State-of-the-art, lightweight NLP tools for Turkish language. Developed by VNGRS.

v0.2.3

1 year ago
  • cyhunspell is replaced by spylls. Consequently, VNLP now supports Python 3.10. However, Python3.6 support is dropped now.
  • Newer versions of Tensorflow does not rely on Keras-Preprocessing anymore. This had caused issues since our tokenizers were saved via pickle.
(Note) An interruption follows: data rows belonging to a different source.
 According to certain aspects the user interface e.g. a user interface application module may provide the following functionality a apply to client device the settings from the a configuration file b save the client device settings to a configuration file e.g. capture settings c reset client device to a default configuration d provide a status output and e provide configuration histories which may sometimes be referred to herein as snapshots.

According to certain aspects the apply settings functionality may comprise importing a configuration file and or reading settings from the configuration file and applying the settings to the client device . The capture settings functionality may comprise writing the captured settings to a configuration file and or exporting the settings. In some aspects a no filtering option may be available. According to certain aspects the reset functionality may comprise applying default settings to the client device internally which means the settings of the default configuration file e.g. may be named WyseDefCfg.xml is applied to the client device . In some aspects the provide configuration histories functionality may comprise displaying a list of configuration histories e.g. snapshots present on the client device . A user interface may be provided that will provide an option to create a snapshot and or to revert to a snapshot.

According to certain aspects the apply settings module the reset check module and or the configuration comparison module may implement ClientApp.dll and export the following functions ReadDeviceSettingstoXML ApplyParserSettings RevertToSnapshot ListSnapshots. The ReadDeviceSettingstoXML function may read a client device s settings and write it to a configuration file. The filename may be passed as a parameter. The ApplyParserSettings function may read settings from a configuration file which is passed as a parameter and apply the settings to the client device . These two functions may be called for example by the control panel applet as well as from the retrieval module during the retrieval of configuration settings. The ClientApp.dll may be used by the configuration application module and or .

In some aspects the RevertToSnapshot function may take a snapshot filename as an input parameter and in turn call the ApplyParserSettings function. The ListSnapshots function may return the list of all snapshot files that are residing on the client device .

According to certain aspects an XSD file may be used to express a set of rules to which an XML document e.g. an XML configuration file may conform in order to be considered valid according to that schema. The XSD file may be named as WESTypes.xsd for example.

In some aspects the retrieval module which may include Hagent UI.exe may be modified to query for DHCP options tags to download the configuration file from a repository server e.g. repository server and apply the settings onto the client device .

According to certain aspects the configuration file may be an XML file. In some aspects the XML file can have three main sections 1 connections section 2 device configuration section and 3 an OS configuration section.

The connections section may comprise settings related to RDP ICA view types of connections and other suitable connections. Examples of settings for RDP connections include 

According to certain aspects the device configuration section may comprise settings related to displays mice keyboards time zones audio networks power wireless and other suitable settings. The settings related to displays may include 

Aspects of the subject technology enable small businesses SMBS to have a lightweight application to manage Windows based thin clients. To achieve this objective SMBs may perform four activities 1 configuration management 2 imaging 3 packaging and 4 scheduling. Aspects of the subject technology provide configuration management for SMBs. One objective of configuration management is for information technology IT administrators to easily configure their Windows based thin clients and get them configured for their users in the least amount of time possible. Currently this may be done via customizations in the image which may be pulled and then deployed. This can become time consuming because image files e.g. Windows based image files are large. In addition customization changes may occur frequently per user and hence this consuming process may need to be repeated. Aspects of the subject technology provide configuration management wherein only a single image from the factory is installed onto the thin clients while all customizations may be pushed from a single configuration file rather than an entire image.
Instead, they are stored as json now, and are loaded in a tf version agnostic way.
  • Tensorflow warnings are suppressed.
  • Readthedocs build and files are updated due to tensorboard, protobuf and grpcio dependency issues.

v0.2

1 year ago
  • SentencePiece Unigram Context (SPUContext) models are added for Named Entity Recognition, Dependency Parsing, Part of Speech Tagging and Sentiment Analysis. These are the default models now.
  • SPUContext models are even more compact, up to 4x faster and perform significantly better. See metrics table on the main page for comparison.
  • SPUContext models use SentencePiece Unigram tokenization.
  • Wheel file is 80% smaller now, and each model downloads its weights when it is initialized for the first time.
  • In order to evaluate a DL based model, use "evaluate = True" flag while initializing, e.g., NamedEntityRecognizer(model = 'CharNER', evaluate = True). This will load the weights that are NOT trained with test sets.
  • Former Python API has become a generic user API, creating an abstraction for the implemented methods. Desired model can be initialized using the "model" argument, e.g., NamedEntityRecognizer(model = 'CharNER').